- Opening Delimiter -

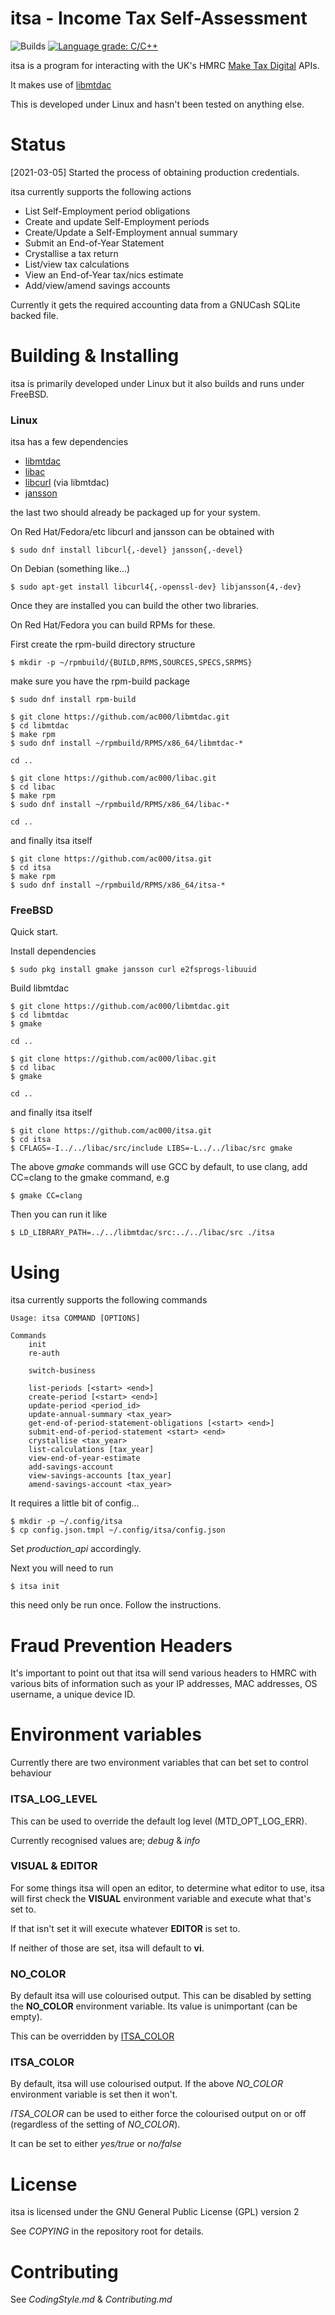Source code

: # itsa - Income Tax Self-Assessment

![Builds](https://github.com/ac000/itsa/actions/workflows/build_tests.yaml/badge.svg)
[![Language grade: C/C++](https://img.shields.io/lgtm/grade/cpp/g/ac000/itsa.svg?logo=lgtm&logoWidth=18)](https://lgtm.com/projects/g/ac000/itsa/context:cpp)

itsa is a program for interacting with the UK's HMRC [Make Tax Digital](https://developer.service.hmrc.gov.uk/api-documentation) APIs.

It makes use of [libmtdac](https://github.com/ac000/libmtdac)

This is developed under Linux and hasn't been tested on anything else.

# Status

[2021-03-05] Started the process of obtaining production credentials.

itsa currently supports the following actions

  - List Self-Employment period obligations
  - Create and update Self-Employment periods
  - Create/Update a Self-Employment annual summary
  - Submit an End-of-Year Statement
  - Crystallise a tax return
  - List/view tax calculations
  - View an End-of-Year tax/nics estimate
  - Add/view/amend savings accounts

Currently it gets the required accounting data from a GNUCash SQLite backed
file.

# Building & Installing

itsa is primarily developed under Linux but it also builds and runs under
FreeBSD.

### Linux

itsa has a few dependencies

  - [libmtdac](https://github.com/ac000/libmtdac)
  - [libac](https://github.com/ac000/libac)
  - [libcurl](https://curl.se/libcurl/) (via libmtdac)
  - [jansson](https://digip.org/jansson/)

the last two should already be packaged up for your system.

On Red Hat/Fedora/etc libcurl and jansson can be obtained with

```
$ sudo dnf install libcurl{,-devel} jansson{,-devel}
```

On Debian (something like...)

```
$ sudo apt-get install libcurl4{,-openssl-dev} libjansson{4,-dev}
```

Once they are installed you can build the other two libraries.

On Red Hat/Fedora you can build RPMs for these.

First create the rpm-build directory structure

```
$ mkdir -p ~/rpmbuild/{BUILD,RPMS,SOURCES,SPECS,SRPMS}
```

make sure you have the rpm-build package

```
$ sudo dnf install rpm-build
```

```
$ git clone https://github.com/ac000/libmtdac.git
$ cd libmtdac
$ make rpm
$ sudo dnf install ~/rpmbuild/RPMS/x86_64/libmtdac-*
```

```
cd ..
```

```
$ git clone https://github.com/ac000/libac.git
$ cd libac
$ make rpm
$ sudo dnf install ~/rpmbuild/RPMS/x86_64/libac-*
```

```
cd ..
```

and finally itsa itself

```
$ git clone https://github.com/ac000/itsa.git
$ cd itsa
$ make rpm
$ sudo dnf install ~/rpmbuild/RPMS/x86_64/itsa-*
```

### FreeBSD

Quick start.

Install dependencies

    $ sudo pkg install gmake jansson curl e2fsprogs-libuuid

Build libmtdac

```
$ git clone https://github.com/ac000/libmtdac.git
$ cd libmtdac
$ gmake
```

```
cd ..
```

```
$ git clone https://github.com/ac000/libac.git
$ cd libac
$ gmake
```

```
cd ..
```

and finally itsa itself

```
$ git clone https://github.com/ac000/itsa.git
$ cd itsa
$ CFLAGS=-I../../libac/src/include LIBS=-L../../libac/src gmake
```

The above _gmake_ commands will use GCC by default, to use clang, add CC=clang
to the gmake command, e.g

    $ gmake CC=clang

Then you can run it like

    $ LD_LIBRARY_PATH=../../libmtdac/src:../../libac/src ./itsa

# Using

itsa currently supports the following commands

```
Usage: itsa COMMAND [OPTIONS]

Commands
    init
    re-auth

    switch-business

    list-periods [<start> <end>]
    create-period [<start> <end>]
    update-period <period_id>
    update-annual-summary <tax_year>
    get-end-of-period-statement-obligations [<start> <end>]
    submit-end-of-period-statement <start> <end>
    crystallise <tax_year>
    list-calculations [tax_year]
    view-end-of-year-estimate
    add-savings-account
    view-savings-accounts [tax_year]
    amend-savings-account <tax_year>
```

It requires a little bit of config...

```
$ mkdir -p ~/.config/itsa
$ cp config.json.tmpl ~/.config/itsa/config.json
```

Set *production_api* accordingly.

Next you will need to run

```
$ itsa init
```

this need only be run once. Follow the instructions.

# Fraud Prevention Headers

It's important to point out that itsa will send various headers to HMRC with
various bits of information such as your IP addresses, MAC addresses,
OS username, a unique device ID.

# Environment variables

Currently there are two environment variables that can bet set to control
behaviour

### ITSA_LOG_LEVEL

This can be used to override the default log level (MTD\_OPT\_LOG\_ERR).

Currently recognised values are; *debug* & *info*

### VISUAL & EDITOR

For some things itsa will open an editor, to determine what editor to use,
itsa will first check the **VISUAL** environment variable and execute what
that's set to.

If that isn't set it will execute whatever **EDITOR** is set to.

If neither of those are set, itsa will default to **vi**.

### NO_COLOR

By default itsa will use colourised output. This can be disabled by setting
the **NO_COLOR** environment variable. Its value is unimportant (can be empty).

This can be overridden by [ITSA\_COLOR](#itsa_color)

### ITSA_COLOR

By default, itsa will use colourised output. If the above *NO\_COLOR*
environment variable is set then it won't.

*ITSA\_COLOR* can be used to either force the colourised output on or off
(regardless of the setting of *NO\_COLOR*).

It can be set to either *yes/true* or *no/false*

# License

itsa is licensed under the GNU General Public License (GPL) version 2

See *COPYING* in the repository root for details.

# Contributing

See *CodingStyle.md* & *Contributing.md*
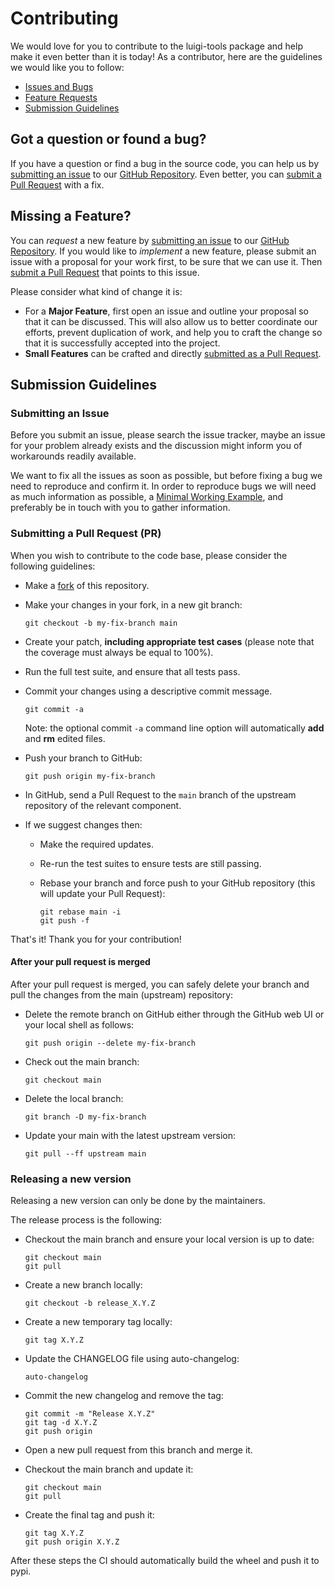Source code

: # Contributing

We would love for you to contribute to the luigi-tools package and help make it even better
than it is today! As a contributor, here are the guidelines we would like you to follow:
* [Issues and Bugs](#issue)
* [Feature Requests](#feature)
* [Submission Guidelines](#submit)

## <a name="issue"></a> Got a question or found a bug?

If you have a question or find a bug in the source code, you can help us by
[submitting an issue](#submit-issue) to our [GitHub Repository][github]. Even better, you can
[submit a Pull Request](#submit-pr) with a fix.

## <a name="feature"></a> Missing a Feature?

You can *request* a new feature by [submitting an issue](#submit-issue) to our
[GitHub Repository][github]. If you would like to *implement* a new feature, please submit an
issue with a proposal for your work first, to be sure that we can use it. Then
[submit a Pull Request](#submit-pr) that points to this issue.

Please consider what kind of change it is:
* For a **Major Feature**, first open an issue and outline your proposal so that it can be
discussed. This will also allow us to better coordinate our efforts, prevent duplication of work,
and help you to craft the change so that it is successfully accepted into the project.
* **Small Features** can be crafted and directly [submitted as a Pull Request](#submit-pr).

## <a name="submit"></a> Submission Guidelines

### <a name="submit-issue"></a> Submitting an Issue

Before you submit an issue, please search the issue tracker, maybe an issue for your problem
already exists and the discussion might inform you of workarounds readily available.

We want to fix all the issues as soon as possible, but before fixing a bug we need to reproduce
and confirm it. In order to reproduce bugs we will need as much information as possible, a
[Minimal Working Example](https://stackoverflow.com/help/minimal-reproducible-example), and
preferably be in touch with you to gather information.

### <a name="submit-pr"></a> Submitting a Pull Request (PR)

When you wish to contribute to the code base, please consider the following guidelines:
* Make a [fork](https://guides.github.com/activities/forking/) of this repository.
* Make your changes in your fork, in a new git branch:
  ```shell
  git checkout -b my-fix-branch main
  ```

* Create your patch, **including appropriate test cases** (please note that the coverage must
  always be equal to 100%).
* Run the full test suite, and ensure that all tests pass.
* Commit your changes using a descriptive commit message.
  ```shell
  git commit -a
  ```

  Note: the optional commit `-a` command line option will automatically **add** and **rm** edited
  files.
* Push your branch to GitHub:
  ```shell
  git push origin my-fix-branch
  ```

* In GitHub, send a Pull Request to the `main` branch of the upstream repository of the relevant
  component.
* If we suggest changes then:
  * Make the required updates.
  * Re-run the test suites to ensure tests are still passing.
  * Rebase your branch and force push to your GitHub repository (this will update your Pull Request):

    ```shell
    git rebase main -i
    git push -f
    ```

That's it! Thank you for your contribution!

#### After your pull request is merged

After your pull request is merged, you can safely delete your branch and pull the changes from the
main (upstream) repository:
* Delete the remote branch on GitHub either through the GitHub web UI or your local shell as follows:
  ```shell
  git push origin --delete my-fix-branch
  ```

* Check out the main branch:
  ```shell
  git checkout main
  ```

* Delete the local branch:
  ```shell
  git branch -D my-fix-branch
  ```

* Update your main with the latest upstream version:
  ```shell
  git pull --ff upstream main
  ```

### <a name="release"></a> Releasing a new version

Releasing a new version can only be done by the maintainers.

The release process is the following:
* Checkout the main branch and ensure your local version is up to date:
  ```shell
  git checkout main
  git pull
  ```

* Create a new branch locally:
  ```shell
  git checkout -b release_X.Y.Z
  ```

* Create a new temporary tag locally:
  ```shell
  git tag X.Y.Z
  ```

* Update the CHANGELOG file using auto-changelog:
  ```shell
  auto-changelog
  ```

* Commit the new changelog and remove the tag:
  ```shell
  git commit -m "Release X.Y.Z"
  git tag -d X.Y.Z
  git push origin
  ```

* Open a new pull request from this branch and merge it.
* Checkout the main branch and update it:
  ```shell
  git checkout main
  git pull
  ```

* Create the final tag and push it:
  ```shell
  git tag X.Y.Z
  git push origin X.Y.Z
  ```

After these steps the CI should automatically build the wheel and push it to pypi.

[github]: https://github.com/BlueBrain/data-validation-framework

- Closing Delimiter -

### WORK ORDER
Only the number is needed here: how many lines in the data contain "process"?

### PROBLEM SOLUTION
2